Opposition leaders lost no time in traveling to Gorakhpur to stand outside the hospital and make statements condemning the government’s callous ineptitude, while the government turned its wrath on the company supplying the oxygen, saying that “a probe would be initiated” to determine why it had failed in its duty to deliver a timely supply.
That probe won’t take long. The oxygen company had not been paid for months and a bill of 7 million rupees ($110,000) was pending. Notices were repeatedly ignored, and the company had warned the hospital in writing on August 1 that it could not continue without payment. When the acute shortage hit, the district magistrate, under whose authority the hospital functions, finally swung into action, procuring emergency supplies from somewhere at 1 a.m., but it was too little, too late. Of the sixty children who died, at least fourteen of them were infants in the neonatal intensive-care unit.
My organization for disabled children has worked in a government hospital in India for the past seven years. We’ve seen firsthand the inefficient, callous, and unfeeling care that the poor receive. (Only the poor use government hospitals.) But we’ve seen the same treatment meted out to hospital staff, who are given almost no support and are expected to perform heroic tasks in impossible conditions.
A typical pediatrician sees between eighty and a hundred children in an out-patient clinic every day. The doctor has no time to get information about allergies, drug interactions, or complex causes. With no secretarial staff, records are not maintained anyway. Each child is a new case without a history. Given the sheer number of patients, no doctor could be expected to remember anything about the last time a particular child had come.
Forty percent of doctors’ positions are unfilled; essential equipment is generally out of order; the pharmacy is usually out of the medicines the doctors prescribe, and nursing and ancillary staff are frequently on strike—not getting paid in over a year can have that effect. If a patient dies and his family is well connected with the local mafia, doctors may be beaten up. It is not uncommon for two patients to be in a single bed, and all the patients have the underlying problems of poverty and malnutrition complicating their illnesses.

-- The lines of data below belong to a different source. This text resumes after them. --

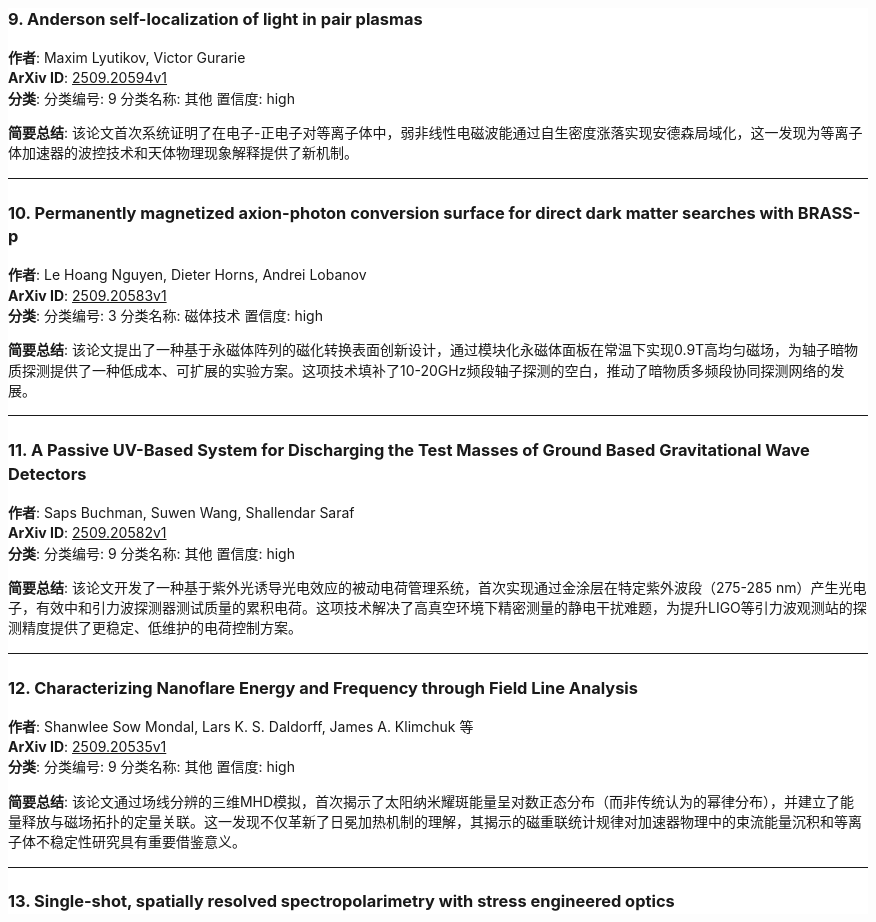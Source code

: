 ### 9. Anderson self-localization of light in pair plasmas

**作者**: Maxim Lyutikov, Victor Gurarie  
**ArXiv ID**: [2509.20594v1](https://arxiv.org/abs/2509.20594v1)  
**分类**: 分类编号: 9
分类名称: 其他
置信度: high  

**简要总结**: 该论文首次系统证明了在电子-正电子对等离子体中，弱非线性电磁波能通过自生密度涨落实现安德森局域化，这一发现为等离子体加速器的波控技术和天体物理现象解释提供了新机制。

---

### 10. Permanently magnetized axion-photon conversion surface for direct dark   matter searches with BRASS-p

**作者**: Le Hoang Nguyen, Dieter Horns, Andrei Lobanov  
**ArXiv ID**: [2509.20583v1](https://arxiv.org/abs/2509.20583v1)  
**分类**: 分类编号: 3
分类名称: 磁体技术
置信度: high  

**简要总结**: 该论文提出了一种基于永磁体阵列的磁化转换表面创新设计，通过模块化永磁体面板在常温下实现0.9T高均匀磁场，为轴子暗物质探测提供了一种低成本、可扩展的实验方案。这项技术填补了10-20GHz频段轴子探测的空白，推动了暗物质多频段协同探测网络的发展。

---

### 11. A Passive UV-Based System for Discharging the Test Masses of Ground   Based Gravitational Wave Detectors

**作者**: Saps Buchman, Suwen Wang, Shallendar Saraf  
**ArXiv ID**: [2509.20582v1](https://arxiv.org/abs/2509.20582v1)  
**分类**: 分类编号: 9
分类名称: 其他
置信度: high  

**简要总结**: 该论文开发了一种基于紫外光诱导光电效应的被动电荷管理系统，首次实现通过金涂层在特定紫外波段（275-285 nm）产生光电子，有效中和引力波探测器测试质量的累积电荷。这项技术解决了高真空环境下精密测量的静电干扰难题，为提升LIGO等引力波观测站的探测精度提供了更稳定、低维护的电荷控制方案。

---

### 12. Characterizing Nanoflare Energy and Frequency through Field Line   Analysis

**作者**: Shanwlee Sow Mondal, Lars K. S. Daldorff, James A. Klimchuk 等  
**ArXiv ID**: [2509.20535v1](https://arxiv.org/abs/2509.20535v1)  
**分类**: 分类编号: 9
分类名称: 其他
置信度: high  

**简要总结**: 该论文通过场线分辨的三维MHD模拟，首次揭示了太阳纳米耀斑能量呈对数正态分布（而非传统认为的幂律分布），并建立了能量释放与磁场拓扑的定量关联。这一发现不仅革新了日冕加热机制的理解，其揭示的磁重联统计规律对加速器物理中的束流能量沉积和等离子体不稳定性研究具有重要借鉴意义。

---

### 13. Single-shot, spatially resolved spectropolarimetry with stress   engineered optics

Acknowledging the years of neglect of India’s hospitals is critical to understanding the colossal failure in Gorakhpur. This was not an isolated case of one district’s apathy. It was the natural result of a deliberate dismantling of India’s public-health system. In 1990, for example, a government order froze all fresh recruitments to public hospitals. When hospital staff retired or died, they were not replaced. Meanwhile, babies kept being born and the system couldn’t keep up. A public-health system that had once been respected and effective (albeit crowded and full of delays) sank into a mire of chaos and malpractice.
It is now generally considered wise to avoid government hospitals like the plague (the same is true of government schools). Only the poor, with no other options, resort to the free care these hospitals provide. Meanwhile, private hospitals, often unregulated, are springing up in every neighborhood and back alley. Those that are well run are havens for medical tourists from abroad and unaffordable for most Indians.
India’s health statistics continue to cause concern (in the district where this scandal occurred, the infant mortality rate is nearly 70 out of 1,000; India’s goal is 25) and as long as health is just another business opportunity, this is unlikely to change. The program we run in the Doon Hospital is also funded by the government, and our grant has been frequently delayed—once by two years. We keep things going because we believe passionately in the service we offer and because private donors step up to close the gap. Not so for small-business owners trying to make a living. You can’t blame the oxygen company for finally refusing to supply the government for free. And you can’t blame the poor for continuing to trust the public-health system. They have no choice.
But we can, and should, blame the government for its complete disregard for human life, especially when corrupt officials routinely squander public funds on their election campaigns and then go abroad for their own medical treatment. Not that different, I suppose, from U.S. lawmakers who vote to repeal Obamacare while enjoying fabulous taxpayer-funded health insurance themselves.